In fact, my skills at process improvement, team building, and change management, honed through years of domestic and international work experience for G.E. and Hewlett Packard, were just right in helping the university staff.
As things went well for us during our four weeks in Botswana, we were more than hopeful about the next leg of the journey – a month in Siem Reap, Cambodia. There, the need for us was, if anything, even more stark.
“The chaos each morning (at the Angkor Hospital for Children) is stunning,” I wrote home. “They serve 180,000 patients each year; that’s almost 500 patients daily flowing through the outpatient department.”

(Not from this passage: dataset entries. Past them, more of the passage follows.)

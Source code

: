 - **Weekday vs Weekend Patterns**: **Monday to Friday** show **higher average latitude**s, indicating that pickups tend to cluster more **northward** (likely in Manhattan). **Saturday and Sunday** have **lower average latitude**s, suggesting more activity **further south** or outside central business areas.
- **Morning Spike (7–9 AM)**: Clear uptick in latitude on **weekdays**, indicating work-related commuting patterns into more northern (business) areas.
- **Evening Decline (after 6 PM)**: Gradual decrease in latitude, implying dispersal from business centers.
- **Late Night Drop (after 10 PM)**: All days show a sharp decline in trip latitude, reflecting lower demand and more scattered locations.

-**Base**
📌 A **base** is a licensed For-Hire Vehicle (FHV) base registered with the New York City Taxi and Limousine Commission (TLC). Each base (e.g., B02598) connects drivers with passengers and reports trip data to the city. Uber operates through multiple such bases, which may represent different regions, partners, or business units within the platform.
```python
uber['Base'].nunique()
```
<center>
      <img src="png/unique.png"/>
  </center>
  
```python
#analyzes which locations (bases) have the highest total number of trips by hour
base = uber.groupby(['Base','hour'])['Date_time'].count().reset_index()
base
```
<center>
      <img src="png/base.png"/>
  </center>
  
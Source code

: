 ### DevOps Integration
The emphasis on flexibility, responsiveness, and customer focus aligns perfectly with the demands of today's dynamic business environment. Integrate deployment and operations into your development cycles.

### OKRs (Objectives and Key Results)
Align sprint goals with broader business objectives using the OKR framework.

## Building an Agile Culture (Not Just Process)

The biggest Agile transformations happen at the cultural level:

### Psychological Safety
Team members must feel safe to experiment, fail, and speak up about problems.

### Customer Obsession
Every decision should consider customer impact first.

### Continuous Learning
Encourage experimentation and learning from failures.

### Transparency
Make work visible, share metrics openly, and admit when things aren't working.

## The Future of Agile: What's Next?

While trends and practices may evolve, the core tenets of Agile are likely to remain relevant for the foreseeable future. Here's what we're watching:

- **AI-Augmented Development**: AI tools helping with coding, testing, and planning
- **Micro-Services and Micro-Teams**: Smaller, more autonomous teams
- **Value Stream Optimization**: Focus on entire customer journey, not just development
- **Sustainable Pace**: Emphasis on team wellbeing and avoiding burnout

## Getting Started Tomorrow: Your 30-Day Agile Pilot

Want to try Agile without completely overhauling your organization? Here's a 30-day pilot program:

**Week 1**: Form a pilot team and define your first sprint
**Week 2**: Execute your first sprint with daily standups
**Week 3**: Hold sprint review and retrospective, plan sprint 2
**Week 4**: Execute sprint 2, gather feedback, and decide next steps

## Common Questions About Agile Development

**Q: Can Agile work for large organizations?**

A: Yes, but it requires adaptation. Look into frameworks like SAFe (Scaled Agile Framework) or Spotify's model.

After the genocide by the Khmer Rouge, only 40 doctors remained across the country from the 4000 trained. Even today, 35 years later, the hospital staff is hungry for specialized knowledge. Michael and I threw ourselves in to support the work of the hospital. I believe we each left our mark.
When we returned home in March, 2014, we felt satisfied by what we’d left behind, and also with what we took away, including memories: the chanting of Buddhist monks, the darkness around the temple filling with the light of hundreds of candles to celebrate the Buddha’s enlightenment, the children’s puppet parade that wound through the town and filled the streets with color. And the memory of so much kindness.
I love the experiences and love that we can be role models to others. My 42-year-old daughter says, “When I grow up, I want to become like you.”
It’s not retirement. It’s about the next set of challenges that one takes on. It’s the move away from structured work to purpose work, the redefining of one’s self and contributions. I love that notion: that aging isn’t about slowing down or stopping living in the world, but fully living in the world in a different way.